Phonotactic probability

Phonotactic probability

The phonotactic probability is likelihood of observing a sequence in a given language. It's typically calculated as either the co-occurrence probability of a series of phones or diphones, or the cumulative transitional probability of moving from one portion of the sequence to the next.

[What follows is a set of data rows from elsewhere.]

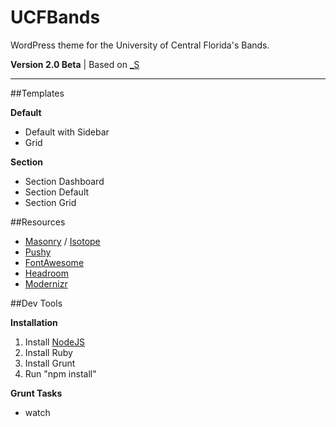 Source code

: # UCFBands
WordPress theme for the University of Central Florida's Bands.

**Version 2.0 Beta** | Based on [_S](http://underscores.me/)

------

##Templates

**Default**
- Default with Sidebar
- Grid

**Section**
- Section Dashboard
- Section Default
- Section Grid

##Resources

- [Masonry](http://masonry.desandro.com/) / [Isotope](http://isotope.metafizzy.co/)
- [Pushy](http://www.christopheryee.ca/pushy/)
- [FontAwesome](http://fortawesome.github.io/Font-Awesome/)
- [Headroom](http://wicky.nillia.ms/headroom.js/)
- [Modernizr](http://modernizr.com/)

##Dev Tools

**Installation**

1.  Install [NodeJS](https://nodejs.org/)
2.  Install Ruby
3.  Install Grunt
4.  Run "npm install"

**Grunt Tasks**
- watch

This package currently provides the co-occurrence method of calculating the phonotactic probability, and this can be done taking the position of a phone or diphone into account, or just looking at the co-occurrence probability.

Examples

using LexicalCharacteristics
sample_corpus = [
["K", "AE1", "T"], # cat
["K", "AA1", "B"], # cob
["B", "AE1", "T"], # bat
["T", "AE1", "T", "S"], # tats
["M", "AA1", "R", "K"], # mark
["K", "AE1", "B"], # cab
]
freq = [1,1,1,1,1,1]
p = prod([4,4,4] / 20)
phnprb(sample_corpus, freq, [["K", "AE1", "T"]])
1×2 DataFrames.DataFrame
│ Row │ Query                   │ Probability │
├─────┼─────────────────────────┼─────────────┤
│ 1   │ String["K", "AE1", "T"] │ 0.008       │

In this example, each phone has 4 observations in the corpus, and the likelihood of observing each of those phones is 4/20. Because there are 3, the phonotactic probability of this sequence is ${\frac{4}{20}}^3$, which is 0.008. Floating point errors sometimes occur in the arithmetic in programming, but this is unavoidable.

using LexicalCharacteristics
sample_corpus = [
["K", "AE1", "T"], # cat
["K", "AA1", "B"], # cob
["B", "AE1", "T"], # bat
["T", "AE1", "T", "S"], # tats
["M", "AA1", "R", "K"], # mark
["K", "AE1", "B"], # cab
]
freq = [1,1,1,1,1,1]
p = prod([3,2,3,2]/26)
phnprb(sample_corpus, freq, [["K", "AE1", "T"]]; nchar=2)
1×2 DataFrames.DataFrame
│ Row │ Query                   │ Probability │
├─────┼─────────────────────────┼─────────────┤
│ 1   │ String["K", "AE1", "T"] │ 7.87788e-5  │

In this example here, the input is padded so that the beginning and ending of the word are taken into account when calculating the phonotactic probability. There are 3 counts of [. K] (where [.] is the word boundary symbol), 2 counts of [K AE1], 3 counts of [AE1 T], and 2 counts of [T .]. There are 26 total diphones observed in the corpus, so the phonotactic probability is calculated as

\[\frac{3}{26} \times \frac{2}{26} \times \frac{3}{26} \times \frac{2}{26} \,.\]

Function documentation

phnprb(corpus::Array, frequencies::Array, queries::Array; positional=false,
    nchar=1, pad=true)

Calculates the phonotactic probability for each item in a list of queries based on a corpus

Arguments

  • corpus The corpus on which to base the probability calculations

  • queries The items for which the probability should be calculated

Keyword arguments

  • positional Whether to consider where in the query a given phone appears

(e.g., should "K" as the first sound be considered a different category than "K" as the second sound?)

  • nchar The number of characters for each n-gram that will be examined (e.g., 2 for diphones)

  • pad Whether to add padding to each query or not

Returns

A DataFrame with the queries in the first column and the probability values in the second

source